Gran Coloquio Gastronómico

Un acercamiento a la comida paraguaya… le seguiré la pista

Hace unos días “cuando aún el otoño se veía lejos” fui a comer a casa de mi querida amiga Dolly, es casi mi vecina, así que espero que repitamos muy pronto. Conocí a sus hermanas, sólo conocía a una y aún me quedan, jejeje… pero ya habrá tiempo. Son de Paraguay y qué decir, geniales.

En un momento la mesa estaba llena de comida rica, no tanto de manjares paraguayos, que es lo que a mí me hubiera gustado, sino de recetas “tradicionales” españolas. Yo hice mi pequeña aportación: embutido ibérico extremeño y tortilla de pollo “muy reinventada” –si os contará, jejeje- ¡ah! Y una mahonesa de ajo. Brevemente, os resumo el menú que degustamos: morcilla de Burgos con manzana y cebolla, ensalada de surimi, pimientos verdes fritos y guiso paraguayo –curioso-. A diferencia de nosotros, en Paraguay llaman “guiso” a un estofado, pero mezclado con carne o arroz. Lo que nosotros diríamos que es pasta con carne o pollo con arroz, ellas lo llaman “guiso”. Curioso.

Tuvimos una larga sobremesa que se alargo hasta las 18.30 h., claro que hay que decir que nos sentamos a las 15.45 h, jejeje… Pues la anfitriona, Dolly, tuvo que trabajar hasta las 15.00 h y eso que era domingo.
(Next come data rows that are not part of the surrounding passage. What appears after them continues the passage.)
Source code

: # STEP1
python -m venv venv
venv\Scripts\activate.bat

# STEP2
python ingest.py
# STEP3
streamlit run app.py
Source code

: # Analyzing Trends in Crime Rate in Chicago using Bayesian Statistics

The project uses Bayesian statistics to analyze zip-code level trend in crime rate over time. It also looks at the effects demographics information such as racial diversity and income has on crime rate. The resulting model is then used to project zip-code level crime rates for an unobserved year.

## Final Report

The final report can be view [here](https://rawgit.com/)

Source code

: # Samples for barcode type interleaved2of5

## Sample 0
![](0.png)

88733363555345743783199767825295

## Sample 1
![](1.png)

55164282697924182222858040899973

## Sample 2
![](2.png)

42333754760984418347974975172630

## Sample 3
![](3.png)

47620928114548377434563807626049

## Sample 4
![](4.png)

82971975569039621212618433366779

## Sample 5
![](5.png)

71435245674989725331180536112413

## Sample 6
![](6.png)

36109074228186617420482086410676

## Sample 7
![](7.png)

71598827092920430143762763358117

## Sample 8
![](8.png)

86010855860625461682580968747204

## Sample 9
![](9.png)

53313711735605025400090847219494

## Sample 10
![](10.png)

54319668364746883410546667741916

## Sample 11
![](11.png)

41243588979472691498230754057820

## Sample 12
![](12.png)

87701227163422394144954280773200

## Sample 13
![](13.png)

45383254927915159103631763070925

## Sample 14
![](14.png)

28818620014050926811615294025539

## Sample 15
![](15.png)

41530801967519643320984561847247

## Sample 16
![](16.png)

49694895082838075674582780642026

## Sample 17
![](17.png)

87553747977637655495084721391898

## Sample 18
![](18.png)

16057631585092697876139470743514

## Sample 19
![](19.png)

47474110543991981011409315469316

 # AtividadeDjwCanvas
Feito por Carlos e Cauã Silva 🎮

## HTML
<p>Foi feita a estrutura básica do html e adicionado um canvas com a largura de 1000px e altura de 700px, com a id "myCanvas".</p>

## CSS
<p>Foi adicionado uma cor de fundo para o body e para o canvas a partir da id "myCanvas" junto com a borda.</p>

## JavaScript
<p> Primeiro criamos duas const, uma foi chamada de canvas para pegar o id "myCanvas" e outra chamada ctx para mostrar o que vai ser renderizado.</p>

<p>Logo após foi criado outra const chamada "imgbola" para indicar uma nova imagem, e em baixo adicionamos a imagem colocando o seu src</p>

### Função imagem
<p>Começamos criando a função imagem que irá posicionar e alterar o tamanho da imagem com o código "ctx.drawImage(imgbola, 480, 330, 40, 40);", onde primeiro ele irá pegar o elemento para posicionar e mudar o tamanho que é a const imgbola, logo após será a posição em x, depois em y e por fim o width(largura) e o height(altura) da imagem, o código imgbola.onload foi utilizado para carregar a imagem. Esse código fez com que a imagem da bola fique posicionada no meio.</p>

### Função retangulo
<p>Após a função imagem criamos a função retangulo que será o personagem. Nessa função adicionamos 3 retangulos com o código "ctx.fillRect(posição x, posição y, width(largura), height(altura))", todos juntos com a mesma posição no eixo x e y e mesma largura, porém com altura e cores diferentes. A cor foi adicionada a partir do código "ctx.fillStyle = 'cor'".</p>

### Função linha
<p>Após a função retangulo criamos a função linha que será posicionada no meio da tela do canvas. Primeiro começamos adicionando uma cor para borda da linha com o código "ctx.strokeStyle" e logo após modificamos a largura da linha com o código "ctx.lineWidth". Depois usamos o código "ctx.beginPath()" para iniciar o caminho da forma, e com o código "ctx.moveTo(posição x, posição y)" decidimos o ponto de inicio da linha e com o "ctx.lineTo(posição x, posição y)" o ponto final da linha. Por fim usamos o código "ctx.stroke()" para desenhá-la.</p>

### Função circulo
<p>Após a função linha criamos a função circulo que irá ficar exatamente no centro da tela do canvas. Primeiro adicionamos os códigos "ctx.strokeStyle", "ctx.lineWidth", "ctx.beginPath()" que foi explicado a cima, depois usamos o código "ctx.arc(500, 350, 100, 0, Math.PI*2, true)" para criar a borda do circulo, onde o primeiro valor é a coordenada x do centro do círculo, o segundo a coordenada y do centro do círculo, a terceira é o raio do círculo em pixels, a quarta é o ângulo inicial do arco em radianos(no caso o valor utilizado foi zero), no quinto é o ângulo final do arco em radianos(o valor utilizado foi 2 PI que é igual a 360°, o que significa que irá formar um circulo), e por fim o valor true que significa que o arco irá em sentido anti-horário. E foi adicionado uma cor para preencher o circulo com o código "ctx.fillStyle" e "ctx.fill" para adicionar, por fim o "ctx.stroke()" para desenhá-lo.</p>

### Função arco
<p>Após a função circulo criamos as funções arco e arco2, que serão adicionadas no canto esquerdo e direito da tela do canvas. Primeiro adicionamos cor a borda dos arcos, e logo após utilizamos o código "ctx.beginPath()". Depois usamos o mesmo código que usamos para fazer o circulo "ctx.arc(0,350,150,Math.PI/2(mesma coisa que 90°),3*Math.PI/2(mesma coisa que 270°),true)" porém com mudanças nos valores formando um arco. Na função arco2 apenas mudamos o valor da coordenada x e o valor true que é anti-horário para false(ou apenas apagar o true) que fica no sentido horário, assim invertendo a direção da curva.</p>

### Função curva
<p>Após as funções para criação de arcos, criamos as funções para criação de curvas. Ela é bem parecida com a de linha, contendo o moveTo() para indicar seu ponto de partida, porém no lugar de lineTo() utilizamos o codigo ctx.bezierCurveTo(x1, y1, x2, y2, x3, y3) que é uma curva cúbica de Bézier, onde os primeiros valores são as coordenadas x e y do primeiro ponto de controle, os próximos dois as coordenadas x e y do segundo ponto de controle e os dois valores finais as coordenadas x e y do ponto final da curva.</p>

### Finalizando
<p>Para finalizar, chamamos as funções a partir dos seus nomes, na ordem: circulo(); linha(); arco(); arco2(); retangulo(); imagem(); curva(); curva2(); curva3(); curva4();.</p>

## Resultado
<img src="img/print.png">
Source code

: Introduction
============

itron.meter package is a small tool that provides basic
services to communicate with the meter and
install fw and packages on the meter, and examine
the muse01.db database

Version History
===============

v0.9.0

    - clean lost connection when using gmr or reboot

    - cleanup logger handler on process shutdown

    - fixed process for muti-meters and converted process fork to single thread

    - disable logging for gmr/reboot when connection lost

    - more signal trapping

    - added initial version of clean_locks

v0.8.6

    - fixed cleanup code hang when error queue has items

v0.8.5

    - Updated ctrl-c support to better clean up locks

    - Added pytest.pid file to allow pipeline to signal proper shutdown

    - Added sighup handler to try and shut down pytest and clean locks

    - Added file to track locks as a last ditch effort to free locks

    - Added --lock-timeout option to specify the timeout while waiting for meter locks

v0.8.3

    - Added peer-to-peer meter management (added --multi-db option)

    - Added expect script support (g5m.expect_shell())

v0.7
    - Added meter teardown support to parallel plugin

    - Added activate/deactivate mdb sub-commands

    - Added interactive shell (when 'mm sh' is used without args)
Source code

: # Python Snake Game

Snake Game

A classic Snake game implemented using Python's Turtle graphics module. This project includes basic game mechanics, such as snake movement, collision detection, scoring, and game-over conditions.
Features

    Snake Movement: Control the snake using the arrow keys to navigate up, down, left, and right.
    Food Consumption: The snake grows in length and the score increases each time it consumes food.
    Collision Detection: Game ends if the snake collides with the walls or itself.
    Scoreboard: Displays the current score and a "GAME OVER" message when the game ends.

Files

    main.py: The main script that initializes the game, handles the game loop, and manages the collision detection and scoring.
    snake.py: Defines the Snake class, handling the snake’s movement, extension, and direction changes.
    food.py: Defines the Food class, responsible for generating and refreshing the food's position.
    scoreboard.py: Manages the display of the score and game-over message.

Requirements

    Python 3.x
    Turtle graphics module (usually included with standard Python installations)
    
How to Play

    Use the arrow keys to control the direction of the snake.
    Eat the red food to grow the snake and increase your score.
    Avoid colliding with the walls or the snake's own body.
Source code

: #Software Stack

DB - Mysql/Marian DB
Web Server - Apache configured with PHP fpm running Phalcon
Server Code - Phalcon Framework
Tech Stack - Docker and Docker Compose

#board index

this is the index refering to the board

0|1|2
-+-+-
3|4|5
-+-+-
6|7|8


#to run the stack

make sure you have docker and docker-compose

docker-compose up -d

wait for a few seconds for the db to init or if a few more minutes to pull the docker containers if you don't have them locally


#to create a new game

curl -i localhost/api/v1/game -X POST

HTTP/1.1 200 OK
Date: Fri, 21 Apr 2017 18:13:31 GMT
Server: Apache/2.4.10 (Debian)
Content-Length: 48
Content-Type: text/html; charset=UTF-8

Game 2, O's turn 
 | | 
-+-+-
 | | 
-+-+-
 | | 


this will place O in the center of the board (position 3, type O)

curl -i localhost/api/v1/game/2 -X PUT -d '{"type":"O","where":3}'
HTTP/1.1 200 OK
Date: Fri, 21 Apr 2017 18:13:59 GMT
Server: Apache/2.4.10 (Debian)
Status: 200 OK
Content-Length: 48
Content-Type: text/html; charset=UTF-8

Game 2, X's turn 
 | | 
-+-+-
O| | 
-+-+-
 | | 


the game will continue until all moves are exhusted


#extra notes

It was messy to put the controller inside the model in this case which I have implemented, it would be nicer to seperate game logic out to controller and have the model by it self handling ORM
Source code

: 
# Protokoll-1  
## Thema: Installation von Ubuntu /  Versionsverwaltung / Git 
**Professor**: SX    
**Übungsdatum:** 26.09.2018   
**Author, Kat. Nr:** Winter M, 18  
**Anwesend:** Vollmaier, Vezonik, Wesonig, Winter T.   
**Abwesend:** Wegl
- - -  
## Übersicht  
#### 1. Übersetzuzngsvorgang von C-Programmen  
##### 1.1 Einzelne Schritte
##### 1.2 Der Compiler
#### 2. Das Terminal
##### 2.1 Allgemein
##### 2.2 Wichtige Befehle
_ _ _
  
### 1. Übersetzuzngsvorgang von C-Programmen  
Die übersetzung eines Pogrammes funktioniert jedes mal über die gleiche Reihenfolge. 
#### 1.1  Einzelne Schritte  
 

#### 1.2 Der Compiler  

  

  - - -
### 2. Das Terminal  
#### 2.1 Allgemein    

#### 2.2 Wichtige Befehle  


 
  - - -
En cuanto al postre, tomamos una pastas de té. Pero, éstas se merecen una mención especial.


DULCES TENTACIONES

Tengo que decir que las pastas de té son una de mis perdiciones, me encantan. Me acuerdo cuando las hacíamos en la clase de pastelería, en la Escuela de Hostelería Fuenllana, estaban deliciosas, pues nuestra profesora Empe nos enseñó muy bien y las bordábamos. Son fáciles de hacer y desaparecían pronto, jejeje… En mi tierra, las compro en Ansorena (Avenida Huelva, 12. Badajoz. Tel. 924 237 996) una pastelería situada en pleno centro de la ciudad extremeña, os la recomiendo. Todo es exquisito, desde las empanadillas de atún, las tejas de almendra, la bollería, el surtido de pastas… y qué decir de sus polvorones artesanos, ñam ñam…

Las pastas de Ansorena eran hasta ahora mis preferidas, pero les ha salido un competidor “las pastas de Lanbroa” (Nafarroa Etorbidea, 14 Bj , Zarautz. Guipúzcoa. Tel. 943 572 117). Tuve la suerte de probar estas pastas en casa de Dolly, las trajo su hermana de Zarautz y no pude evitarlo, empecé a tomar fotos –todas muertas de la risa, pero al final ahí estaban colocándome las pastitas para que yo las fotografiara-.


No hay que decir mucho, pues la imagen habla por si sola: gran surtido de pastas, coloridas, de igual base pero con acabados bien distintos (glaseadas, con chocolate, con fruto secos, nata, mousse, crema y panellets…). Se deshacían en la boca y tuvimos que cerrar la caja porque estaban de vicio. Espero visitar en persona esta pastelería, porque, además, me dijeron que lo desayunos allí son todo un homenaje.


Por último, no fuimos a tomar algo al Café D´Italia en la calle Bravo Murillo. Hacía bastante calor, así que todas optamos por un granizado. La sorpresa fue la gran variedad de éstos que tenían, vaya que había granizados para todos los gustos, aparte de los clásicos de siempre. Tomamos un granizado de té verde al limón. Su precio 4 eurillos, pero estaba de lujo, para repetir.


Y nada, sólo decir que pasé un día estupendo. Muchas gracias Dolly y espero que pronto volvamos a hacer una quedada de éstas, tengo que probar las Chipas paraguayas que hacéis (tortas de pan de maíz y queso) y demás recetas típicas de vuestro país, que son totalmente desconocidas para mí.